Here is output from a ps with the WCHAN column enabled:
PID WIDE S TTY TIME COMMAND
3901 sync_page D ? 00:00:50 postgres: [local] COPY
3916 - S ? 00:00:01 postgres: SELECT
3918 sync_page D ? 00:00:07 postgres: INSERT
3919 semtimedop S ? 00:00:04 postgres: SELECT
3922 - S ? 00:00:01 postgres: SELECT
3923 - S ? 00:00:01 postgres: SELECT
3924 - S ? 00:00:00 postgres: SELECT
3927 - S ? 00:00:06 postgres: SELECT
3928 - S ? 00:00:06 postgres: SELECT
3929 - S ? 00:00:00 postgres: SELECT
3930 - S ? 00:00:00 postgres: SELECT
3931 - S ? 00:00:00 postgres: SELECT
3933 - S ? 00:00:00 postgres: SELECT
3934 - S ? 00:00:02 postgres: SELECT
3935 semtimedop S ? 00:00:13 postgres: UPDATE waiting
3936 - R ? 00:00:12 postgres: SELECT
3937 - S ? 00:00:01 postgres: SELECT
3938 sync_page D ? 00:00:07 postgres: SELECT
3940 - S ? 00:00:07 postgres: SELECT
3943 semtimedop S ? 00:00:04 postgres: UPDATE waiting
3944 - S ? 00:00:05 postgres: SELECT
3948 sync_page D ? 00:00:05 postgres: SELECT
3950 sync_page D ? 00:00:03 postgres: SELECT
3952 sync_page D ? 00:00:15 postgres: SELECT
3964 log_wait_commit D ? 00:00:04 postgres: COMMIT
3965 - S ? 00:00:03 postgres: SELECT
3966 - S ? 00:00:02 postgres: SELECT
3967 sync_page D ? 00:00:01 postgres: SELECT
3970 - S ? 00:00:00 postgres: SELECT
3971 - S ? 00:00:01 postgres: SELECT
3974 sync_page D ? 00:00:00 postgres: SELECT
3975 - S ? 00:00:00 postgres: UPDATE
3977 - S ? 00:00:00 postgres: INSERT
3978 semtimedop S ? 00:00:00 postgres: UPDATE waiting
3981 semtimedop S ? 00:00:01 postgres: SELECT
3982 - S ? 00:00:00 postgres: SELECT
3983 semtimedop S ? 00:00:02 postgres: UPDATE waiting
3984 - S ? 00:00:04 postgres: SELECT
3986 sync_buffer D ? 00:00:00 postgres: SELECT
3988 - R ? 00:00:01 postgres: SELECT
3989 - S ? 00:00:00 postgres: SELECT
3990 - R ? 00:00:00 postgres: SELECT
3992 - R ? 00:00:01 postgres: SELECT
3993 sync_page D ? 00:00:01 postgres: SELECT
3994 sync_page D ? 00:00:00 postgres: SELECT
The easiest:
You can throttle pg_dump using pv.
The harder:
Change your backup procedure. Use for example:
psql -c 'pg_start_backup()'
rsync --checksum --archive /var/lib/pgsql /backups/pgsql
psql -c 'pg_stop_backup()'
But take care that you also need to have continuous archiving set up for this to work and all WAL files created during backup stashed along the data files backup.
Even harder:
You can setup a replicated database (using for example log shipping) on additional cheap disk and instead of backing up production database backup a replica. Even it will fall behind some transactions it will eventually catch up. But check if replica is reasonably up to date before starting backup.

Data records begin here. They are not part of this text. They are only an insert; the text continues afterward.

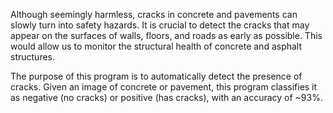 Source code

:Although seemingly harmless, cracks in concrete and pavements can slowly turn into safety hazards. It is crucial to detect the cracks that may appear on the surfaces of walls, floors, and roads as early as possible. This would allow us to monitor the structural health of concrete and asphalt structures.

The purpose of this program is to automatically detect the presence of cracks. Given an image of concrete or pavement, this program classifies it as negative (no cracks) or positive (has cracks), with an accuracy of ~93%.
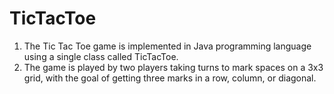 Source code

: # TicTacToe
1. The Tic Tac Toe game is implemented in Java programming language using a single class called TicTacToe. 
1. The game is played by two players taking turns to mark spaces on a 3x3 grid, with the goal of getting three marks in a row, column, or diagonal.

Your PS output has multiple UPDATE statements in "waiting" state, which still says locks to me (your locks test query aside). I'm pretty sure you wouldn't see "waiting" in the PS output otherwise. Can you check to see if this query shows anything during the issue:
SELECT * FROM pg_stat_activity WHERE waiting;
(You didn't say what version of PostgreSQL you are running so I'm not sure if this will work.)
If there's anything in there (that is, with waiting = TRUE), then it's a lock/transaction problem.